▶ _Your objective_:
Copy verbatim the block of lines in the entries below whose first line contains "## Environment Configuration" and whose last line contains "## Key Fixes Applied". Leave out all other lines.

Dataset records
--- START ---

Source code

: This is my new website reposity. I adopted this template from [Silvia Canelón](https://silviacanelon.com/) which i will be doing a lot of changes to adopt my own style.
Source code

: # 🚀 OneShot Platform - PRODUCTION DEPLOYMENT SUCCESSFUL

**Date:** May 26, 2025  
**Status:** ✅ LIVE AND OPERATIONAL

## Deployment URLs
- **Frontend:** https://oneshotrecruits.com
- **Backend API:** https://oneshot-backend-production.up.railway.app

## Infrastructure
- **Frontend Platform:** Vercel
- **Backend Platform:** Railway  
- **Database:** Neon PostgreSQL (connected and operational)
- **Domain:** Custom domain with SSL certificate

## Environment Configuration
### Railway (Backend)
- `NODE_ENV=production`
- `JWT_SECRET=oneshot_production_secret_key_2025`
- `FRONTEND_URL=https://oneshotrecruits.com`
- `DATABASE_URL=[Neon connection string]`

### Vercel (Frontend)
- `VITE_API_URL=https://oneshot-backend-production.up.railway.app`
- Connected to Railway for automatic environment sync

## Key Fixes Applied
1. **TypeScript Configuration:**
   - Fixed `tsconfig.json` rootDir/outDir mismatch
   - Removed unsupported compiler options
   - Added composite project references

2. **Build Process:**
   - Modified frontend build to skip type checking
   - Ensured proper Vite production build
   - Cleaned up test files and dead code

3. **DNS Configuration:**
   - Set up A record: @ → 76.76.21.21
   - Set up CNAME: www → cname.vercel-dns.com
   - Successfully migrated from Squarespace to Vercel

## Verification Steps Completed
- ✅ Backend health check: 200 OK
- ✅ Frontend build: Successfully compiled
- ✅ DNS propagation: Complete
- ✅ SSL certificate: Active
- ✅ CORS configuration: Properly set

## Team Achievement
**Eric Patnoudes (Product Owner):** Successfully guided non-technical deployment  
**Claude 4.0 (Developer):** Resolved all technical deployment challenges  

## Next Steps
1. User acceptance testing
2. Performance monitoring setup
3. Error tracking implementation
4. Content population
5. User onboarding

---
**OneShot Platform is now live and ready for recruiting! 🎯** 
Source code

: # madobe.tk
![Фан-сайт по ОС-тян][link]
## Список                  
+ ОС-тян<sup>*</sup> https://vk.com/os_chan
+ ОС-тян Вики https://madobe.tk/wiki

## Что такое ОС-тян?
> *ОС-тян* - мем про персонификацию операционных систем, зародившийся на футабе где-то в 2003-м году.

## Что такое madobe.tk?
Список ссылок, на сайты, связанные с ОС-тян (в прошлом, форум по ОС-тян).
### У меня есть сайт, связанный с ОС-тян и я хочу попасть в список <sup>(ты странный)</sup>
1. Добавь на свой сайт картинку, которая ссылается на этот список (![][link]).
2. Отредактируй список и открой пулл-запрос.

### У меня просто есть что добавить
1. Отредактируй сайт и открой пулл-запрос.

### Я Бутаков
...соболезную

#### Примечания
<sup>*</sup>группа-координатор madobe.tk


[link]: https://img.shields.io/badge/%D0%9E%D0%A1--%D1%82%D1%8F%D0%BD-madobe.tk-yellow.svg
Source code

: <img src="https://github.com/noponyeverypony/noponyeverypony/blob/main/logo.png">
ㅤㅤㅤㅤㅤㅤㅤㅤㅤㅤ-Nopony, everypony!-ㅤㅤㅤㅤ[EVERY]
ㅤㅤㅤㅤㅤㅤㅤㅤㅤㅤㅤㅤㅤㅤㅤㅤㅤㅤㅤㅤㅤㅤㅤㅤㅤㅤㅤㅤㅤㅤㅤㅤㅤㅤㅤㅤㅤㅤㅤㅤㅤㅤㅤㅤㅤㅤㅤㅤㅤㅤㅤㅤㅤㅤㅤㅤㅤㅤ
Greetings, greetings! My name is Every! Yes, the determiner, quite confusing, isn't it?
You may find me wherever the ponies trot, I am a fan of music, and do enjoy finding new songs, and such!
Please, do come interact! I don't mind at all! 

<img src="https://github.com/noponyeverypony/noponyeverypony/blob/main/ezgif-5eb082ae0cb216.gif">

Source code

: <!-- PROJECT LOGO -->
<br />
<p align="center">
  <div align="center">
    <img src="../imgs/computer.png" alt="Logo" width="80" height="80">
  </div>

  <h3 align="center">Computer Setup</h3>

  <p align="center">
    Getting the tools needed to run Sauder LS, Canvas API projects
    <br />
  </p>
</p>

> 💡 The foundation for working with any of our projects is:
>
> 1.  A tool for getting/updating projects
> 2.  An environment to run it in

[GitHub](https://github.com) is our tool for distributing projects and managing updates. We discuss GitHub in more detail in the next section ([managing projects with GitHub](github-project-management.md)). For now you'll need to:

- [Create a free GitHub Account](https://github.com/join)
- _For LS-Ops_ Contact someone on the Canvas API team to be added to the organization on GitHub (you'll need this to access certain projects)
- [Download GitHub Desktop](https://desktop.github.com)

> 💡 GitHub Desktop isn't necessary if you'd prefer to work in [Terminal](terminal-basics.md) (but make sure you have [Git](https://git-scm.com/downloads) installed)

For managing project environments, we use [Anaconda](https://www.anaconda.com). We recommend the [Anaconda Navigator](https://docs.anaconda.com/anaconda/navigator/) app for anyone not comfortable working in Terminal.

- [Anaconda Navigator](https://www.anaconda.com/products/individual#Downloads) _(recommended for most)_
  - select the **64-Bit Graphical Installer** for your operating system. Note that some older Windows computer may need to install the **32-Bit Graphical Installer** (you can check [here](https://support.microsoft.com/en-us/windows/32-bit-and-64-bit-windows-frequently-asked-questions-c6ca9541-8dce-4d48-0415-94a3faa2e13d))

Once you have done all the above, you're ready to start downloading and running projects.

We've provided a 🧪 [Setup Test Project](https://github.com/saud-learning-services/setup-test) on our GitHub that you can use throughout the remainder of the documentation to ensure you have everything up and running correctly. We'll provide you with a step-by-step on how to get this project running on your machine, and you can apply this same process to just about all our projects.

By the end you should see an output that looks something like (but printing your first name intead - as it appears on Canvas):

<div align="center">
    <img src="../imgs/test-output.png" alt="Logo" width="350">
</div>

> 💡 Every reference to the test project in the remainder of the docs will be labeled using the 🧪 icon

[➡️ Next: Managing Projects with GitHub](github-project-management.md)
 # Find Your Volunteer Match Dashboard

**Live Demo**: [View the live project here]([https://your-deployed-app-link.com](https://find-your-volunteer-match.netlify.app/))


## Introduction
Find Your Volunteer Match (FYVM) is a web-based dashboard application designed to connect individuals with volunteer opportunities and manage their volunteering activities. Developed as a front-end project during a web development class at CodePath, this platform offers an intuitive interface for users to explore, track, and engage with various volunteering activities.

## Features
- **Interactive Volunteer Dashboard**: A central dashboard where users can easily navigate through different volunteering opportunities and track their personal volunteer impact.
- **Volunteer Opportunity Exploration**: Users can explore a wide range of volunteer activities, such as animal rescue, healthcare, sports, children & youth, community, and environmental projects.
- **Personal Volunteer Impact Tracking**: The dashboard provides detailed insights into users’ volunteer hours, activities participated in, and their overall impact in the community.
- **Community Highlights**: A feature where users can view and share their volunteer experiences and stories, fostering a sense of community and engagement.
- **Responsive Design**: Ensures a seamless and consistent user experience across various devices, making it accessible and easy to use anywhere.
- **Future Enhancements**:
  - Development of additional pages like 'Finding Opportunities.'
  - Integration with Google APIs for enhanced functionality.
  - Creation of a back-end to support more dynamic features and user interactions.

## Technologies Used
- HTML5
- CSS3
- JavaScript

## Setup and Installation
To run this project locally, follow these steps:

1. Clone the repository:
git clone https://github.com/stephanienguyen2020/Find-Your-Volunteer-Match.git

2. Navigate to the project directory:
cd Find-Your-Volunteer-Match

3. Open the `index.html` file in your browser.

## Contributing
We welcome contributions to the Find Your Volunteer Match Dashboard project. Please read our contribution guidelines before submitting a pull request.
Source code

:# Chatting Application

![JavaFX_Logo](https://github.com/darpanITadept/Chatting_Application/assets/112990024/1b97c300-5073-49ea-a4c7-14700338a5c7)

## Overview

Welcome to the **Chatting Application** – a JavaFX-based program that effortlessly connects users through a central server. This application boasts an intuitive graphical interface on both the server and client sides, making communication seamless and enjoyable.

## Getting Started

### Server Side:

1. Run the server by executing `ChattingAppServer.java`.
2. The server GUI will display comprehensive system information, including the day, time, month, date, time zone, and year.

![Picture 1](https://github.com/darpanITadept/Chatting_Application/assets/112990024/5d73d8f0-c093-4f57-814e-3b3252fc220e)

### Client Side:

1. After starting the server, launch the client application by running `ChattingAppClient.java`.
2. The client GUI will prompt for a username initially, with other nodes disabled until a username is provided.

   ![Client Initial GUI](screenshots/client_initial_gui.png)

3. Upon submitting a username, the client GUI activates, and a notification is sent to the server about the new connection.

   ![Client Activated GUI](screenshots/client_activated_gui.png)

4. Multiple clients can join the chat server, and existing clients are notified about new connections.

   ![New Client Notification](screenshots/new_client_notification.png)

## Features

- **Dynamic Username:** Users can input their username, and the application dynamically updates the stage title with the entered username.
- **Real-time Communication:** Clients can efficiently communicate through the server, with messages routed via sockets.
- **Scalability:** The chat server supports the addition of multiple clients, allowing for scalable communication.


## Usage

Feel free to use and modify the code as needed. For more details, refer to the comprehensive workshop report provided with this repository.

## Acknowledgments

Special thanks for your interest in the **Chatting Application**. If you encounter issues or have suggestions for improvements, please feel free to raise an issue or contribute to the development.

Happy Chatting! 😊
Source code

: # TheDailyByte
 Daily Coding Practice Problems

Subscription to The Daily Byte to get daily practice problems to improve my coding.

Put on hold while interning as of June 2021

--- END ---

▶ _Final answer_:
## Environment Configuration
### Railway (Backend)
- `NODE_ENV=production`
- `JWT_SECRET=oneshot_production_secret_key_2025`
- `FRONTEND_URL=https://oneshotrecruits.com`
- `DATABASE_URL=[Neon connection string]`

### Vercel (Frontend)
- `VITE_API_URL=https://oneshot-backend-production.up.railway.app`
- Connected to Railway for automatic environment sync

## Key Fixes Applied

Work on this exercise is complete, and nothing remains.